● **TASK ITEM**:
Nothing but a number should be given: how many lines in the entries below include the string "more".

══ DATA EXCERPTS

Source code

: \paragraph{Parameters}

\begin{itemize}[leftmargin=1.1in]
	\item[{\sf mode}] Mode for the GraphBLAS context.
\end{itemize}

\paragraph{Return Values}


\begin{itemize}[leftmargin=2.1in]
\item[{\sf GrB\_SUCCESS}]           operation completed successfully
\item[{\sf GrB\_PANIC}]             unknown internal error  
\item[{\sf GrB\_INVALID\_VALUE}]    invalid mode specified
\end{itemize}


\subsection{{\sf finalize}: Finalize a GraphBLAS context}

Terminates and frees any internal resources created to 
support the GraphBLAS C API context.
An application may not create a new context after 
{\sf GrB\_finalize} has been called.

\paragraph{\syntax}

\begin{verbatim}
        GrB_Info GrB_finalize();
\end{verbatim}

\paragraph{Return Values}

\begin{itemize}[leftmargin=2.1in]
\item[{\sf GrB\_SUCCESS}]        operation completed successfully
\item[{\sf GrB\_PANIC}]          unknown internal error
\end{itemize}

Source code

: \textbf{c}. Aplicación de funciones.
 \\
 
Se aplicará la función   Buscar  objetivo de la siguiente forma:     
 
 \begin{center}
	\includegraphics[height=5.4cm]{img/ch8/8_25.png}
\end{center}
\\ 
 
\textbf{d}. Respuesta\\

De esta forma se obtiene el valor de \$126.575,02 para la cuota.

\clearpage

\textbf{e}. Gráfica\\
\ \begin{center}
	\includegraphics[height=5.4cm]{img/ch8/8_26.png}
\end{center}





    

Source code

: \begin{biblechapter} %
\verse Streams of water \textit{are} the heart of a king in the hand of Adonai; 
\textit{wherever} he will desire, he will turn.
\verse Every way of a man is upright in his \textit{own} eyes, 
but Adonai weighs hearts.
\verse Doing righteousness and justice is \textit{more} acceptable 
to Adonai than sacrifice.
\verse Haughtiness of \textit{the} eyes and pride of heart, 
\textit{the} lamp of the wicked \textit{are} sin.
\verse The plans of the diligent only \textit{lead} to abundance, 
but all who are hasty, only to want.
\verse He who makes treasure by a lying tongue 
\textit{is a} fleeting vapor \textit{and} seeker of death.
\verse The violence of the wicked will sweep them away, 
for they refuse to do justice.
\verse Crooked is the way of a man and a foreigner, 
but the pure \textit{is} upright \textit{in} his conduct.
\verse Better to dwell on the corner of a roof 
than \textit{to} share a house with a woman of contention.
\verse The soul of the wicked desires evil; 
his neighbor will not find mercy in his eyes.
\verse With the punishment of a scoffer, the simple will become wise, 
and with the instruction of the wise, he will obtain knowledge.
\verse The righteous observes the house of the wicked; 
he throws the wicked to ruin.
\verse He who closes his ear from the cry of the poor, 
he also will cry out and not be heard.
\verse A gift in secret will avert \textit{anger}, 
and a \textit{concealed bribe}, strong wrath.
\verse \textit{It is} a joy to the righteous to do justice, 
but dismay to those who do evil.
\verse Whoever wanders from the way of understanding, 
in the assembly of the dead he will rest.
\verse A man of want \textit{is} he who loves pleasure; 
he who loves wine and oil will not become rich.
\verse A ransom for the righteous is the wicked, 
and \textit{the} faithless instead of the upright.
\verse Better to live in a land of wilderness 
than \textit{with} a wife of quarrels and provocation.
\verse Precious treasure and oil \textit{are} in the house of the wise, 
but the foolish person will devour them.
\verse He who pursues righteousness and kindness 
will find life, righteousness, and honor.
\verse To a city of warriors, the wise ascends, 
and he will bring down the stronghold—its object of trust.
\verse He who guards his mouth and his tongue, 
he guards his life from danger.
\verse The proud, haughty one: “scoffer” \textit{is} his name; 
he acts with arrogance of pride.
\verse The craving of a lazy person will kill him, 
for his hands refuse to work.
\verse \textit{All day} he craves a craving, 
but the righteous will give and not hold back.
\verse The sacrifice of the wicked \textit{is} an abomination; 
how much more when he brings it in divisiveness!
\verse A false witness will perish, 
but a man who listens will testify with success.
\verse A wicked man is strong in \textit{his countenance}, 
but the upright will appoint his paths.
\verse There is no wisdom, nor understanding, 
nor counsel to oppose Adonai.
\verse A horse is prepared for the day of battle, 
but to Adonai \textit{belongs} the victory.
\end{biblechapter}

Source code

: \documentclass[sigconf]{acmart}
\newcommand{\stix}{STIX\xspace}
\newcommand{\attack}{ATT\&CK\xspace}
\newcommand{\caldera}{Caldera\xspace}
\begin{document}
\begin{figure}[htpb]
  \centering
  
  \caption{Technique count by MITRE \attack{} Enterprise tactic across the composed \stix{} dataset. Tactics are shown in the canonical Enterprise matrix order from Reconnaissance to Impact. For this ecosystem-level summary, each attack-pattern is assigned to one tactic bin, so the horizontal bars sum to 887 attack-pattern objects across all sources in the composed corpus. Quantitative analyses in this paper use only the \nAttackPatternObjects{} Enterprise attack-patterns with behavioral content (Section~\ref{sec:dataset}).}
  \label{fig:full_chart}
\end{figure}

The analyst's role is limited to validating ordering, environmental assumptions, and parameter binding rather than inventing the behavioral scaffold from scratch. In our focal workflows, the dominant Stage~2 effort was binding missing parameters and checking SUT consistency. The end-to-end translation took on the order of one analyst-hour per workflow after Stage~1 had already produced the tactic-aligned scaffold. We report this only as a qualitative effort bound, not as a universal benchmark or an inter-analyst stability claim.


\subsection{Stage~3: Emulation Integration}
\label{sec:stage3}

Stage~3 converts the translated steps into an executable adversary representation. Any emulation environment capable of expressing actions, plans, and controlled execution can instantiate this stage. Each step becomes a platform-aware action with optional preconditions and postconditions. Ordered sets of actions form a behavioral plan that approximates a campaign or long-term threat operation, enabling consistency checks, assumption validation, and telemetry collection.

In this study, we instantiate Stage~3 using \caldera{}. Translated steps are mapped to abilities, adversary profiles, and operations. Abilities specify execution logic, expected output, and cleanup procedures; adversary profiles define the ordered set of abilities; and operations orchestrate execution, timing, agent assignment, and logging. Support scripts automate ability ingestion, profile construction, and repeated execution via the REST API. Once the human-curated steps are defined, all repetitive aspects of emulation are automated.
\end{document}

════

● **OUTPUT OF THE TASK**:
2